General Planning is today indispensable. It involves deciding in the present what is to be done in future, how it is to be done and the timing thereof. The Government has to resort to economic planning in order to appropriate the resources available in the desired channels. A couple has to plan their family to conserve and effectively utilize the available resources for the benefit of the family members. Similarly, tax planning is resorted to by the tax-payers with a view to minimizing the outflow on account of tax. The assessees have realised today that with the increasing burden of direct taxes, they have no choice but to plan their tax payments.
The courts have helped the tax-payers by way of sympathetic treatment given to those who have been able to manage their affairs resulting in reduction of their tax liability. “Over and over again, Courts have said that there is nothing sinister in so arranging one’s affairs as to keep taxes as low as possible.

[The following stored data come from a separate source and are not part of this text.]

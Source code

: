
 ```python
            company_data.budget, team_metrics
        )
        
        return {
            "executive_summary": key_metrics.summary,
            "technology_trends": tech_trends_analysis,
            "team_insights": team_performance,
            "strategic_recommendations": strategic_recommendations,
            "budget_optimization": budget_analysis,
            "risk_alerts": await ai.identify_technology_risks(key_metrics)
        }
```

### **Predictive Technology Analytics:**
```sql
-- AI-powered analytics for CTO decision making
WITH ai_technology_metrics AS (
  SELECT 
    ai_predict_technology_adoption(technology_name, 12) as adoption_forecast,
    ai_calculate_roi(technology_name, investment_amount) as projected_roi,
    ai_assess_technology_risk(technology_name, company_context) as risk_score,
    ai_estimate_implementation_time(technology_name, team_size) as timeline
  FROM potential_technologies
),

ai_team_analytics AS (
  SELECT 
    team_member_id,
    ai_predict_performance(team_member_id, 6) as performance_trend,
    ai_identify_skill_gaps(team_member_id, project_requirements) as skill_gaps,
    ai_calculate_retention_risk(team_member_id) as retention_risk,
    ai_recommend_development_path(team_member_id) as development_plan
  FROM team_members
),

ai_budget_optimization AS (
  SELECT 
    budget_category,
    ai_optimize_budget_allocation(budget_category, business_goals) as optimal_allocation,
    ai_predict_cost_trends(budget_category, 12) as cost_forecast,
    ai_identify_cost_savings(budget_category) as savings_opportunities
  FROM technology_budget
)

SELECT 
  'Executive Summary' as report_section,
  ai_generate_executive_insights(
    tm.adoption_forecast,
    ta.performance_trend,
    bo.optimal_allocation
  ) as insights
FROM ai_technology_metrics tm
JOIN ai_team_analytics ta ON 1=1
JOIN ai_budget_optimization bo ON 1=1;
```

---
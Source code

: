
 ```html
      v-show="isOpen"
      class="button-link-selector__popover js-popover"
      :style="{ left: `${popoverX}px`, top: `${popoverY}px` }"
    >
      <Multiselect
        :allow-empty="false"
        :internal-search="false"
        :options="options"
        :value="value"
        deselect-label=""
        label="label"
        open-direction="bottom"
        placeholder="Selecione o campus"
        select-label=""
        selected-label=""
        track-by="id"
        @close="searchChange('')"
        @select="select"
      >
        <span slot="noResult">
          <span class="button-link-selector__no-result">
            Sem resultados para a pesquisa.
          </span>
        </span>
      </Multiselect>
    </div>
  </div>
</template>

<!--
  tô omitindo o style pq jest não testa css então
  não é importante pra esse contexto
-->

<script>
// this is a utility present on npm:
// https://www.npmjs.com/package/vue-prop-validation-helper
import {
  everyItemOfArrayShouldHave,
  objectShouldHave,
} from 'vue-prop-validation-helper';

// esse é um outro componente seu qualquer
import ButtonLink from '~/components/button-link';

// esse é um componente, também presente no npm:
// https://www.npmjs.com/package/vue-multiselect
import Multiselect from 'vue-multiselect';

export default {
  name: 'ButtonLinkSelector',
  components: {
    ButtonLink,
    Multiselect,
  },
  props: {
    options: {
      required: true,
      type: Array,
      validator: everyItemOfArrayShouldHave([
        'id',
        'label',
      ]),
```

Every body does so, rich or poor and all do right, for nobody owes any public duty to pay more than the law demands… taxes arc enforced exactions… not voluntary contributions… to demand more in the name of moral is cant.” Judge Learned Hand in new Mans, AFTR, 875 USA.
Tax Planning is defined as a scheme whereby the tax-payer makes use of all the concessions available to him under various tax laws and pays the minimum possible tax. It implies full compliance of all tax laws and meeting the tax obligations. The focus is on taking full advantage of all the tax exemptions, rebates, deductions and allowances to minimize the tax liability.
Like any planning exercise, tax planning is to be done in advance of the event. Any tax planning exercise attempted after a transaction is, therefore, likely to be only partly successful.